Um white paper da Intel, assinado pelo brasileiro Carlos Cordeiro, CTO Wireless da empresa, detalha propostas técnicas para o Wi‑Fi 8, próxima geração da tecnologia sem fio baseada no padrão IEEE P802.11bn. O estudo projeta melhorias de 25% no throughput, 25% na redução de latência e 25% na diminuição de perdas durante roaming, com foco específico em ambientes densos como apartamentos, empresas e locais públicos, em comparação com o Wi‑Fi 7.
A projeção aponta que o Wi‑Fi 8 será a primeira geração projetada para conectividade determinística, oferecendo estabilidade sob carga, gestão de tráfego com IA, coordenação entre múltiplos pontos de acesso e suporte nativo a sensing e proximity ranging (IEEE 802.11bf e 802.11az). Dispositivos interoperáveis devem chegar ao mercado no final de 2027.
Entre as mudanças estruturais no módulo físico, o documento cita: Unequal MCS, permitindo que cada fluxo MIMO utilize modulação diferente; inclusão de novos níveis de MCS (QPSK 2/3, 16‑QAM 2/3, 16‑QAM 5/6, 256‑QAM 2/3); LDPC com codewords de 3.888 bits; modo de longo alcance em 2,4 GHz voltado a IoT; e o Distributed RU (DRU) no uplink, para ampliar o alcance útil.
Para enfrentar interferência em redes densas, o Wi‑Fi 8 traz coordenação explícita entre APs: Coordinated Beamforming, Coordinated TDMA e Coordinated Spatial Reuse. O padrão também introduz o conceito de Single Mobility Domain, permitindo que o dispositivo permaneça conectado a dois APs simultaneamente durante a troca, reduzindo interrupções.
No quesito determinismo e qualidade de serviço, o white paper aponta: Prioritized EDCA, criando níveis adicionais de prioridade para tráfegos críticos; Low Latency Indication, permitindo que o dispositivo informe suas exigências ao ponto de acesso; Group TXOP Sharing, abrindo janelas dedicadas para comunicação direta entre dispositivos. Em ambientes congestionados, destacam‑se NPCA (Non‑Primary Channel Access), DSO (Dynamic Sub‑band Operation) e DBE (Dynamic Bandwidth Expansion).

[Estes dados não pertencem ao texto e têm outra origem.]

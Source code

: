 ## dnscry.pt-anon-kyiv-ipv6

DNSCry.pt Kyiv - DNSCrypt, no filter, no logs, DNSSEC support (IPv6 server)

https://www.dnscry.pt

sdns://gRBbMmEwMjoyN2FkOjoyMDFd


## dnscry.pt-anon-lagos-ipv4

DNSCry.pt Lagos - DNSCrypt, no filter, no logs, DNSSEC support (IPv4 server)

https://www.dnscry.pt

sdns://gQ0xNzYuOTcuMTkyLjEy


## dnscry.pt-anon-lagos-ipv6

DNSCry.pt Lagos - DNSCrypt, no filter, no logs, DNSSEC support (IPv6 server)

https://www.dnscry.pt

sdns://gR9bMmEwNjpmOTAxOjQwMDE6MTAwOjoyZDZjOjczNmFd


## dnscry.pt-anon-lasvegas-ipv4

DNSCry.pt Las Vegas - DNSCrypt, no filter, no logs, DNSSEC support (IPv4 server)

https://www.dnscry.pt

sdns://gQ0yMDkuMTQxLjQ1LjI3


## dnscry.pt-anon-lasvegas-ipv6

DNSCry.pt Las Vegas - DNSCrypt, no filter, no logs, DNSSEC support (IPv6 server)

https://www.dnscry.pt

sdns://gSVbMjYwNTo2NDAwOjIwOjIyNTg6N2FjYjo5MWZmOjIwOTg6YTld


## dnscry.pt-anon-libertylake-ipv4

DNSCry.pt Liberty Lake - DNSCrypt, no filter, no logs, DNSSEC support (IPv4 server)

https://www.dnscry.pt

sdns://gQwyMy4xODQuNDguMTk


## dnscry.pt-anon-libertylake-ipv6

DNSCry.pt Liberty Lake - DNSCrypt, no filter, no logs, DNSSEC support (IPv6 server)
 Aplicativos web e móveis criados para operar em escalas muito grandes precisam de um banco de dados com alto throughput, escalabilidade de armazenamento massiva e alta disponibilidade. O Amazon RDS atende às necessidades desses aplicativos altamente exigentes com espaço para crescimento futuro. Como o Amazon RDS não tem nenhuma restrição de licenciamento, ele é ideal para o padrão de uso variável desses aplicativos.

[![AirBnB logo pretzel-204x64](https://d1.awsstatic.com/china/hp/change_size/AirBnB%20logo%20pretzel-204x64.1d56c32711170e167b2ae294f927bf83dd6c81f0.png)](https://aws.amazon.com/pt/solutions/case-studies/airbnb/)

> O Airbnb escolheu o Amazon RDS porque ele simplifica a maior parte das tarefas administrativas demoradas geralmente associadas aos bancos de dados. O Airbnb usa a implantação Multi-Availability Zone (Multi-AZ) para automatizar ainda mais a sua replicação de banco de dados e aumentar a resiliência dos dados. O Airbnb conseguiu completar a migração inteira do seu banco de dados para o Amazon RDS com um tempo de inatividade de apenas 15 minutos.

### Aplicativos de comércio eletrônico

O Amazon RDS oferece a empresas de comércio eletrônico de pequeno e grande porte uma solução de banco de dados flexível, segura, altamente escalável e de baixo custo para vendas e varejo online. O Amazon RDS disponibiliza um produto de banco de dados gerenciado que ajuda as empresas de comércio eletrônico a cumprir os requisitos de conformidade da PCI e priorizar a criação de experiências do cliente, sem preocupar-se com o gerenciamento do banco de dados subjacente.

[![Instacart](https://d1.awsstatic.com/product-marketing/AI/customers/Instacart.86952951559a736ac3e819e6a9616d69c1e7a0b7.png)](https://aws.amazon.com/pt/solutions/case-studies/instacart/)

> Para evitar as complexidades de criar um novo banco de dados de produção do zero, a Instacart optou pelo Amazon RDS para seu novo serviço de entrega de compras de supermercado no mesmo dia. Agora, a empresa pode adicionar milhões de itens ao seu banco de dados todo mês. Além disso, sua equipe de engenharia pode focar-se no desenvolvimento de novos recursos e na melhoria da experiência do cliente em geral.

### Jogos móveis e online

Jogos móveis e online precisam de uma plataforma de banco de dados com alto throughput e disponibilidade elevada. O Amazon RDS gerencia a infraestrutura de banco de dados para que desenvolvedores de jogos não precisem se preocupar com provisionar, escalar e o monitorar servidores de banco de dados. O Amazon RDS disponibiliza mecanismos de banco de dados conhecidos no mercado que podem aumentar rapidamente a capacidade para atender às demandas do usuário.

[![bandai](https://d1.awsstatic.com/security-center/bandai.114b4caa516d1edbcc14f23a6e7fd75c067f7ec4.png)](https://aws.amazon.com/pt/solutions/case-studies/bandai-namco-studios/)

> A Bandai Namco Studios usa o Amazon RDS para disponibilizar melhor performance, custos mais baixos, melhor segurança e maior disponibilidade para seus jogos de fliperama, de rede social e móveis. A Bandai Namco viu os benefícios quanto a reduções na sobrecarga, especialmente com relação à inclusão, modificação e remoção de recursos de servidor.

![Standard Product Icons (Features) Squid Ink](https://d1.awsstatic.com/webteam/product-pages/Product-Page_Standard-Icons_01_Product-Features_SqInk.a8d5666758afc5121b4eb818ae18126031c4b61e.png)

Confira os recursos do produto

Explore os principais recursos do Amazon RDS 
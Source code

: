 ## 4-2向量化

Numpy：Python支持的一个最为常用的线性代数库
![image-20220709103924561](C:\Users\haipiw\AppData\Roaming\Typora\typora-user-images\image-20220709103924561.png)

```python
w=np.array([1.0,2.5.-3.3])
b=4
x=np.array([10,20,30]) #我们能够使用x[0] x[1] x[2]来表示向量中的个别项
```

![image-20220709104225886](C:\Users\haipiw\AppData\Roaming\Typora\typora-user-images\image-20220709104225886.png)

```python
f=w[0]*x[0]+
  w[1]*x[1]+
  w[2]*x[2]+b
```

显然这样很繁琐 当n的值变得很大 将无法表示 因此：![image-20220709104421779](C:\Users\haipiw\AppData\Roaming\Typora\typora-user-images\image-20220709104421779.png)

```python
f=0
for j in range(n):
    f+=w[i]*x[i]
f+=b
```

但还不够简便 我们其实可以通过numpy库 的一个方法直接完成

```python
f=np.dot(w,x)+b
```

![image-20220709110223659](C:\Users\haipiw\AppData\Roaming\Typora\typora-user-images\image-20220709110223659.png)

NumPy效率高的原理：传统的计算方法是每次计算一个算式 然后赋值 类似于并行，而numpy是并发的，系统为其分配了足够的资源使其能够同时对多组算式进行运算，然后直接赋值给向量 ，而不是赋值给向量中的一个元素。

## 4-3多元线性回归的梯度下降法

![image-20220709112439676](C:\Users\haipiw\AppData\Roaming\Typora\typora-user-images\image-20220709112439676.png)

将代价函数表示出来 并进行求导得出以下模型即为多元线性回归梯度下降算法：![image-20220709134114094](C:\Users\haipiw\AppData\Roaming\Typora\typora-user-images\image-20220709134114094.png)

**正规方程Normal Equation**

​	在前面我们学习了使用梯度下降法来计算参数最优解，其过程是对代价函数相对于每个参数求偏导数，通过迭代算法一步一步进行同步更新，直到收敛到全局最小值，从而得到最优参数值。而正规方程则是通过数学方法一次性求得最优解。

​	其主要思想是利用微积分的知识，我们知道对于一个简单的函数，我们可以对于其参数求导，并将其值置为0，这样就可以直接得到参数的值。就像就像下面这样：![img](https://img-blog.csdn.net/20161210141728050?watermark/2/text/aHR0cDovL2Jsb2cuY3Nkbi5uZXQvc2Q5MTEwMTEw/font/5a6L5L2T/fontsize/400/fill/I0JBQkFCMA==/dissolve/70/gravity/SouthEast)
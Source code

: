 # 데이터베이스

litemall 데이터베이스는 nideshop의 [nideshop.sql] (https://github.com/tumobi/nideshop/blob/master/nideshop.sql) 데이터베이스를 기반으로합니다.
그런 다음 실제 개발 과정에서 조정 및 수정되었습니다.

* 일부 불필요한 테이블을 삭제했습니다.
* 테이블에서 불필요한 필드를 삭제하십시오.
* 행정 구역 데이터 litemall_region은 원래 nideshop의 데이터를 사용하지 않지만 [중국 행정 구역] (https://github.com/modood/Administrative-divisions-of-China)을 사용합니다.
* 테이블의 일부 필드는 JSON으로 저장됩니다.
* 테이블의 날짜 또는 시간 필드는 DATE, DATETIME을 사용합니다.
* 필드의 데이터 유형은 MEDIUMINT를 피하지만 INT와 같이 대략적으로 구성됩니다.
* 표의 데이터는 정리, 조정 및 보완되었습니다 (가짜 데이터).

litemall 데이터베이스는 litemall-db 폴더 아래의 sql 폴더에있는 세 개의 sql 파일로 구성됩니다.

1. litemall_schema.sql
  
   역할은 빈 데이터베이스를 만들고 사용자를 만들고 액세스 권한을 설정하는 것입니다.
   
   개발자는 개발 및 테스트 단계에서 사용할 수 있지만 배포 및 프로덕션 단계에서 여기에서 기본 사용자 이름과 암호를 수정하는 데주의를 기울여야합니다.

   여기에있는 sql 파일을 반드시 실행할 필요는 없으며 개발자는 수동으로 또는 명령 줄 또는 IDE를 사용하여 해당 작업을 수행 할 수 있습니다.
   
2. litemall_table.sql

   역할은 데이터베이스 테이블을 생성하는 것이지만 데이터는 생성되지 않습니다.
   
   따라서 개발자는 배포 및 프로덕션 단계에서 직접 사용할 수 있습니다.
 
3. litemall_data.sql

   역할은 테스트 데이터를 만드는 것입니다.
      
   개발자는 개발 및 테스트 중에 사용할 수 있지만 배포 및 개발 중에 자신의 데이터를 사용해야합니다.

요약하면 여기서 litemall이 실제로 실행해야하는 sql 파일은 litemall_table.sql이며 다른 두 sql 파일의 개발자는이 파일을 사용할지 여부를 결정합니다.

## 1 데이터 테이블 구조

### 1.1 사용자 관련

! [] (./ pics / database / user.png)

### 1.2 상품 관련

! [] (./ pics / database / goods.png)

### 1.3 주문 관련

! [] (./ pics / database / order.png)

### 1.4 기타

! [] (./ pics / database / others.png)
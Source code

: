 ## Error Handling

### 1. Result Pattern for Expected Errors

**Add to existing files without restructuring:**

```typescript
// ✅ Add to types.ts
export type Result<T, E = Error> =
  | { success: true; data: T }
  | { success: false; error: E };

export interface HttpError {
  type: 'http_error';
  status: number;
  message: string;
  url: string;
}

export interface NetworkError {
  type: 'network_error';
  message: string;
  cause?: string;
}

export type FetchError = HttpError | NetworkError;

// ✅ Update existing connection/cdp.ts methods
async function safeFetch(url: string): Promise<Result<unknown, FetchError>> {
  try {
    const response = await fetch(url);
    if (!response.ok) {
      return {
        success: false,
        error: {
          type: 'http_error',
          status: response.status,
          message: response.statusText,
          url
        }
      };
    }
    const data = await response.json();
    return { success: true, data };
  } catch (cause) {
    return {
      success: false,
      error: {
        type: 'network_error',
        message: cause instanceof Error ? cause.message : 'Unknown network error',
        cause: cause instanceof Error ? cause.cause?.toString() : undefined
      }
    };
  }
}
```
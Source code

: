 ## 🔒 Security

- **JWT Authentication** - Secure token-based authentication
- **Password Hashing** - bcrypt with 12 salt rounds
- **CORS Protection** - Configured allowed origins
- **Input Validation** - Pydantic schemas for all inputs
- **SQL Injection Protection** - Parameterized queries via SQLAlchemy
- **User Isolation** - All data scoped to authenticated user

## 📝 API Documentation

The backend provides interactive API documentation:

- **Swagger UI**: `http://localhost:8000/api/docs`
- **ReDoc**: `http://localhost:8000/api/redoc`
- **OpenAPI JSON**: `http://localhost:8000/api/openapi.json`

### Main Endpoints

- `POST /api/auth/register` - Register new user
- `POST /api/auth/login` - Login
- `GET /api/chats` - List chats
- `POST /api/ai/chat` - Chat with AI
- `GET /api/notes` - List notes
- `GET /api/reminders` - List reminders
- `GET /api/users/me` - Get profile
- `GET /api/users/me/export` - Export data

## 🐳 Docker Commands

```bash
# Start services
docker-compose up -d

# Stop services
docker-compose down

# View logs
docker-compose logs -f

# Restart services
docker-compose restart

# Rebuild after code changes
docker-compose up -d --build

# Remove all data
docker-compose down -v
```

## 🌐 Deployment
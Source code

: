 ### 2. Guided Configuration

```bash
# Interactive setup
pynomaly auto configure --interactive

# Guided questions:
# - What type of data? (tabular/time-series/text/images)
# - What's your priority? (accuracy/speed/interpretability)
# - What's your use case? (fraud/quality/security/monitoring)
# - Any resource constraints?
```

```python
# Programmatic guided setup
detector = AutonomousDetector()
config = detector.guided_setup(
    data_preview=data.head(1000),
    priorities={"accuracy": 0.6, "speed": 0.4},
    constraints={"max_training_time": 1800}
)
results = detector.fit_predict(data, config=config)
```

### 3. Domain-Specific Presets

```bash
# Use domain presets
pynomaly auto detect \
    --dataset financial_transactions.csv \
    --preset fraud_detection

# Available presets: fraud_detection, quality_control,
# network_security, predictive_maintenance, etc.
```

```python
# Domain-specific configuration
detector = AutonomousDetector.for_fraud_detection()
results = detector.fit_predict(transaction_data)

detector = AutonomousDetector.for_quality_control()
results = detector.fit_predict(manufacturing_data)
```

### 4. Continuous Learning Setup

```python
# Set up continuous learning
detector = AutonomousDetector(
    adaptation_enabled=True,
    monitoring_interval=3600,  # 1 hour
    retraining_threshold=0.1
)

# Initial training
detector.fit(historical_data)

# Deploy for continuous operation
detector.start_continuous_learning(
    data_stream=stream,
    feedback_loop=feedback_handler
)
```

Em termos de segurança e IA integrada, são previstos quadros de controle criptografados, maior proteção do processo de associação via IEEE 802.11bi e mecanismos que reduzem fingerprinting. O padrão deve ainda incorporar suporte nativo a Wi‑Fi sensing e proximity ranging, tecnologias que detectam automaticamente a distância entre dispositivos e direcionam a conexão para o AP mais adequado. O documento não especifica velocidades em Gbps; para referência, o Wi‑Fi 6E pode atingir até 9,6 Gbps em condições ideais, enquanto as metas do Wi‑Fi 8 são relativas a +25% de throughput, -25% de latência e -25% de perdas de pacotes.
Segundo a Intel, dispositivos interoperáveis devem chegar ao mercado no fim de 2027, marcando a expectativa de uma transição gradual da indústria para uma conectividade determinística e coordenada em ambientes de alta densidade.